Despite being a rare cancer, MM remains a major public health concern due to high mortality and rising incidence among older, asbestos-exposed individuals, unlike younger individuals, in whom incidence is declining.^1,6,20 Therefore, it is crucial that further studies clarify the mechanisms influencing the course and treatment of MM. To our knowledge, our study is the first worldwide to investigate the role of HIF1A polymorphisms in patients with MM. Additionally, it is one of the few studies examining HIF1A polymorphisms in cancer within a European population, as most previous studies has been conducted in Asian populations.

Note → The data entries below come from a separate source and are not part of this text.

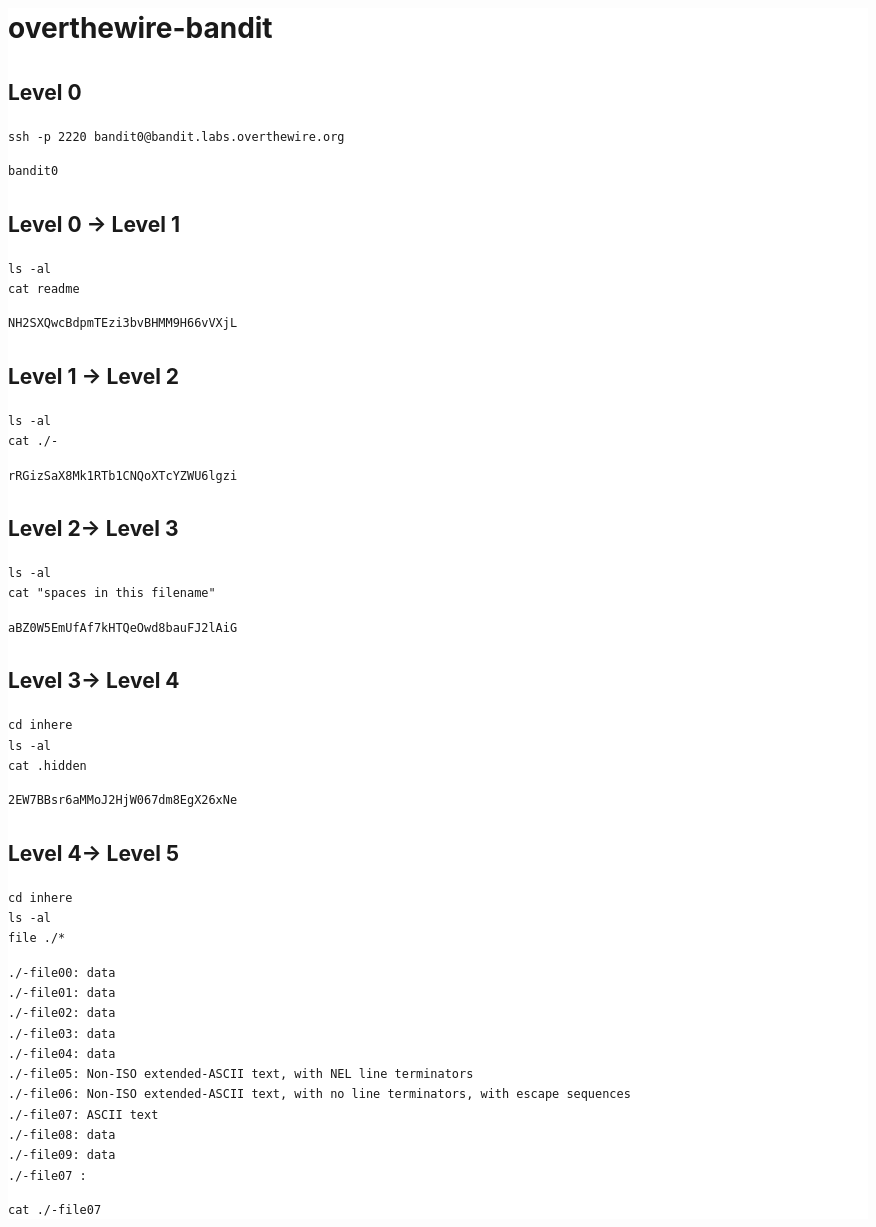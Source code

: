 # overthewire-bandit

## Level 0

`ssh -p 2220 bandit0@bandit.labs.overthewire.org`

`bandit0`

## Level 0 → Level 1

```
ls -al
cat readme
```
`NH2SXQwcBdpmTEzi3bvBHMM9H66vVXjL`

## Level 1 → Level 2

```
ls -al
cat ./-
```
`rRGizSaX8Mk1RTb1CNQoXTcYZWU6lgzi`

## Level 2→ Level 3

```
ls -al
cat "spaces in this filename"
```
`aBZ0W5EmUfAf7kHTQeOwd8bauFJ2lAiG`

## Level 3→ Level 4

```
cd inhere
ls -al
cat .hidden
```
`2EW7BBsr6aMMoJ2HjW067dm8EgX26xNe`

## Level 4→ Level 5

```
cd inhere
ls -al
file ./*
```
```
./-file00: data
./-file01: data
./-file02: data
./-file03: data
./-file04: data
./-file05: Non-ISO extended-ASCII text, with NEL line terminators
./-file06: Non-ISO extended-ASCII text, with no line terminators, with escape sequences
./-file07: ASCII text
./-file08: data
./-file09: data
./-file07 :
```
```
cat ./-file07
```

Although we found a statistically significant poorer response to chemotherapy in heterozygous patients with the rs11549465 CT genotype after adjustment for weight loss and CRP, we believe that the results of this study do not provide new findings with immediate clinical applicability. Consequently, testing MM patients for these three HIF1A polymorphisms has for now, in our opinion, no clinical utility. Nevertheless, our findings may contribute to understanding the role of HIF1A polymorphisms in MM and cancer more broadly, but further studies will be necessary to clarify their role. Moreover, since our study included only Slovenian patients, it remains necessary to investigate whether any associations exist between HIF1A polymorphisms and chemotherapy response or survival in patients with MM in other populations, particularly non-Asian groups for which data are currently lacking. Further research on HIF1A polymorphisms is also needed to more precisely explain their cellular mechanisms and roles in various pathological processes in the body.

This study is the first to investigate the role of HIF1A polymorphisms in MM in the context of platinum-based chemotherapy. Among the variants examined, only the rs11549465 CT genotype was associated with a significantly poorer response to chemotherapy after adjusting for clinical factors. No associations were found between any of the investigated SNPs and OS or PFS. Although our findings do not currently support clinical implementation of HIF1A genotyping in MM management, they contribute to the growing body of evidence on the role of hypoxia-related genetic variability in chemotherapy resistance. Further research in larger and more diverse populations is warranted to validate these findings and explore their broader implications in cancer biology and treatment personalization.